Dataset excerpts section start
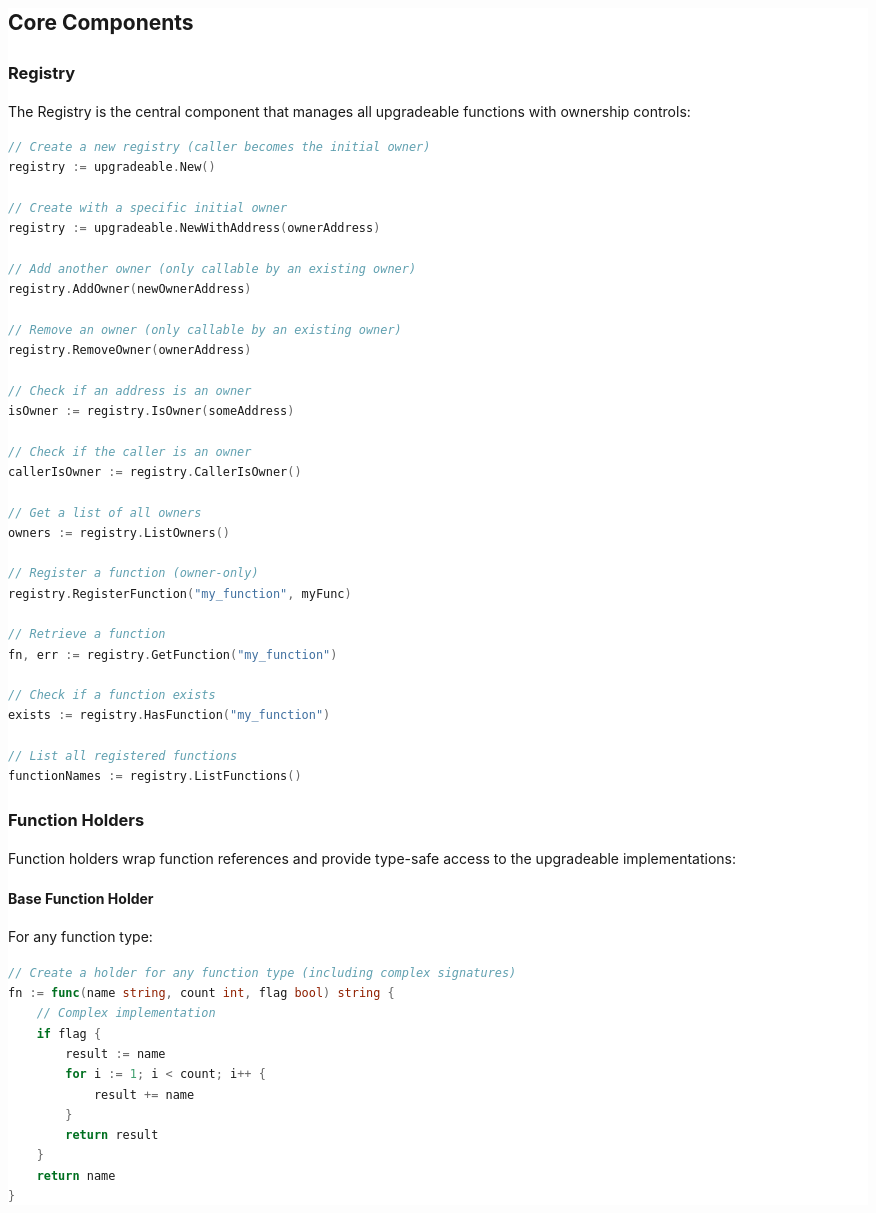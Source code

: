 ## Core Components

### Registry

The Registry is the central component that manages all upgradeable functions with ownership controls:

```go
// Create a new registry (caller becomes the initial owner)
registry := upgradeable.New()

// Create with a specific initial owner
registry := upgradeable.NewWithAddress(ownerAddress)

// Add another owner (only callable by an existing owner)
registry.AddOwner(newOwnerAddress)

// Remove an owner (only callable by an existing owner)
registry.RemoveOwner(ownerAddress)

// Check if an address is an owner
isOwner := registry.IsOwner(someAddress)

// Check if the caller is an owner
callerIsOwner := registry.CallerIsOwner()

// Get a list of all owners
owners := registry.ListOwners()

// Register a function (owner-only)
registry.RegisterFunction("my_function", myFunc)

// Retrieve a function
fn, err := registry.GetFunction("my_function")

// Check if a function exists
exists := registry.HasFunction("my_function")

// List all registered functions
functionNames := registry.ListFunctions()
```

### Function Holders

Function holders wrap function references and provide type-safe access to the upgradeable implementations:

#### Base Function Holder

For any function type:

```go
// Create a holder for any function type (including complex signatures)
fn := func(name string, count int, flag bool) string {
    // Complex implementation
    if flag {
        result := name
        for i := 1; i < count; i++ {
            result += name
        }
        return result
    }
    return name
}

```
Dataset excerpts section end
### Activity
Using the data above, state the number of lines that contain the word "result"; add nothing else.

### Exercise output
3